Em minha opinião, para que possamos aproximar-nos do desejo de reconhecer a existência de Deus, para depois a confirmarmos, precisamos de perceber o que buscamos, que conceito, que imagem, que ideia fazemos de Deus. Se nos parece que seja uma luz, se uma energia, se uma entidade física, espiritual, se algo de concreto, ou de abstrato, se individual, se multi-pessoal. Se o Deus que uma religião defende e professa, se um Deus que cada um sente íntimamente, se um Deus que se encontra em tudo o que existe, sendo tudo o que existe, Deus.
A busca do Homem é interminável.

Catarina disse...

Dalai Lama é positivismo, é harmonia, é paz, caro Prof., é presente! : )
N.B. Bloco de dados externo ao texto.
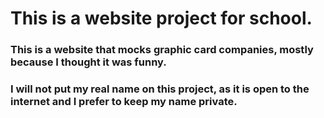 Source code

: # This is a website project for school.

### This is a website that mocks graphic card companies, mostly because I thought it was funny.

### I will not put my real name on this project, as it is open to the internet and I prefer to keep my name private.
Jeune Dame de Jazz disse...

Catarina,
Essa questão do «nada», às vezes, perturba-me...A influência de Nietzsche na obra de Cioran é notável e diria até perigosa - repare-se no androcentrismo de ambos. Porém, gosto do estilo destes silogismos: "amargos"! Só não entendo a profunda relação a Bach…
(E já que por aqui se fala tanto desse Deus (para mim pode ser deus: o demiurgo) leia-se, também, Mircea Eliade, não só pela relação à obra de Cioran, mas porque nos deixa um grande legado na filosofia da religião).
Bartolomeu,
Procurar a "consciência da vida"?! Isso é tão kantiano…! (E coitado do Descartes, ficou-se pelo argumento básico de um modus ponens). Não creio confrontá-los com o paradigma da Bíblia. Como bem deve saber, estão em causa as "teorias da argumentação" ou, neste caso, os escritos e diálogos sem o domínio de falácias argumentativas…e são tantas…tantas! Não "desejo reconhecer a existência de Deus"… E mais diria, essa busca do Homem com letra maiúscula, portanto a assumir homem/mulher é uma das consequências de movimentos bíblicos, da imposição do sintagma: "FAÇAMOS O HOMEM A NOSSA IMAGEM E SEMELHANAÇA". Deixe-me ser irónica, mas os confrontos do movimentos da exegese bíblica já se ultrapassaram há muito…risos. Mas olhe, leia uma pouco de Derrida: "tout autre est tout autre").

Bartolomeu disse...

Jovem Dama,
As filosofias morais, defendidas por Kant, o seu idealismo transcendental, merecem justo apreço também pela influência que operaram nos modernos filósofos.
A Bíblia, é ainda um livro que se me apresenta de difícil entendimento e, quando refere «diálogos sem o domínio de falácias argumentativas», imagino que estaja a situar-se no campo da teologia religiosa, no pragmatismo católico. Contudo, considero a metafísica, incontornável.